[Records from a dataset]
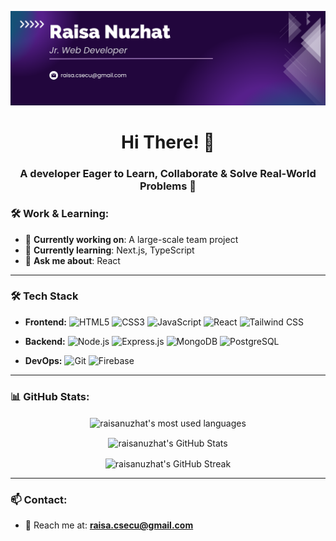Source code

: 

<!--
**RaisaNuzhat/RaisaNuzhat** is a ✨ _special_ ✨ repository because its `README.md` (this file) appears on your GitHub profile.

Here are some ideas to get you started:

- 🔭 I’m currently working on ...
- 🌱 I’m currently learning ...
- 👯 I’m looking to collaborate on ...
- 🤔 I’m looking for help with ...
- 💬 Ask me about ...
- 📫 How to reach me: ...
- 😄 Pronouns: ...
- ⚡ Fun fact: ...
-->
![Header](./git_banner.png)

<h1 align="center">Hi There! 👋</h1>
<h3 align="center"> A developer Eager to Learn, Collaborate & Solve Real-World Problems 🌱</h3>

### 🛠 Work & Learning:
- 🔭 **Currently working on**: A large-scale team project
- 🌱 **Currently learning**: Next.js, TypeScript
- 💬 **Ask me about**: React

---

### 🛠️ Tech Stack

- **Frontend:** ![HTML5](https://img.shields.io/badge/-HTML5-E34F26?logo=html5&logoColor=white&style=flat) ![CSS3](https://img.shields.io/badge/-CSS3-1572B6?logo=css3&logoColor=white&style=flat) ![JavaScript](https://img.shields.io/badge/-JavaScript-F7DF1E?logo=javascript&logoColor=black&style=flat) ![React](https://img.shields.io/badge/-React-61DAFB?logo=react&logoColor=white&style=flat) ![Tailwind CSS](https://img.shields.io/badge/-Tailwind%20CSS-38B2AC?logo=tailwind-css&logoColor=white&style=flat)

- **Backend:** ![Node.js](https://img.shields.io/badge/-Node.js-339933?logo=node.js&logoColor=white&style=flat) ![Express.js](https://img.shields.io/badge/-Express.js-000000?logo=express&logoColor=white&style=flat) ![MongoDB](https://img.shields.io/badge/-MongoDB-47A248?logo=mongodb&logoColor=white&style=flat) ![PostgreSQL](https://img.shields.io/badge/-PostgreSQL-336791?logo=postgresql&logoColor=white&style=flat)

- **DevOps:** ![Git](https://img.shields.io/badge/-Git-F05032?logo=git&logoColor=white&style=flat) ![Firebase](https://img.shields.io/badge/-Firebase-FFCA28?logo=firebase&logoColor=black&style=flat)




---

### 📊 GitHub Stats:
<p align="center">
  <img align="center" src="https://github-readme-stats.vercel.app/api/top-langs?username=raisanuzhat&show_icons=true&locale=en&layout=compact" alt="raisanuzhat's most used languages" />
</p>
<p align="center">
  <img align="center" src="https://github-readme-stats.vercel.app/api?username=raisanuzhat&show_icons=true&locale=en" alt="raisanuzhat's GitHub Stats" />
</p>
<p align="center">
  <img align="center" src="https://github-readme-streak-stats.herokuapp.com/?user=raisanuzhat" alt="raisanuzhat's GitHub Streak" />
</p>

---

### 📫 Contact:
- 📧 Reach me at: **raisa.csecu@gmail.com**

> [WORK TO COMPLETE]: Using the records above, restate word for word the lines from the one with "- 💬 Ask me about ..." through the one with "- 🔭 **Currently", both included.

> [REPLY TO THE TASK]:
- 💬 Ask me about ...
- 📫 How to reach me: ...
- 😄 Pronouns: ...
- ⚡ Fun fact: ...
-->
![Header](./git_banner.png)

<h1 align="center">Hi There! 👋</h1>
<h3 align="center"> A developer Eager to Learn, Collaborate & Solve Real-World Problems 🌱</h3>

### 🛠 Work & Learning:
- 🔭 **Currently working on**: A large-scale team project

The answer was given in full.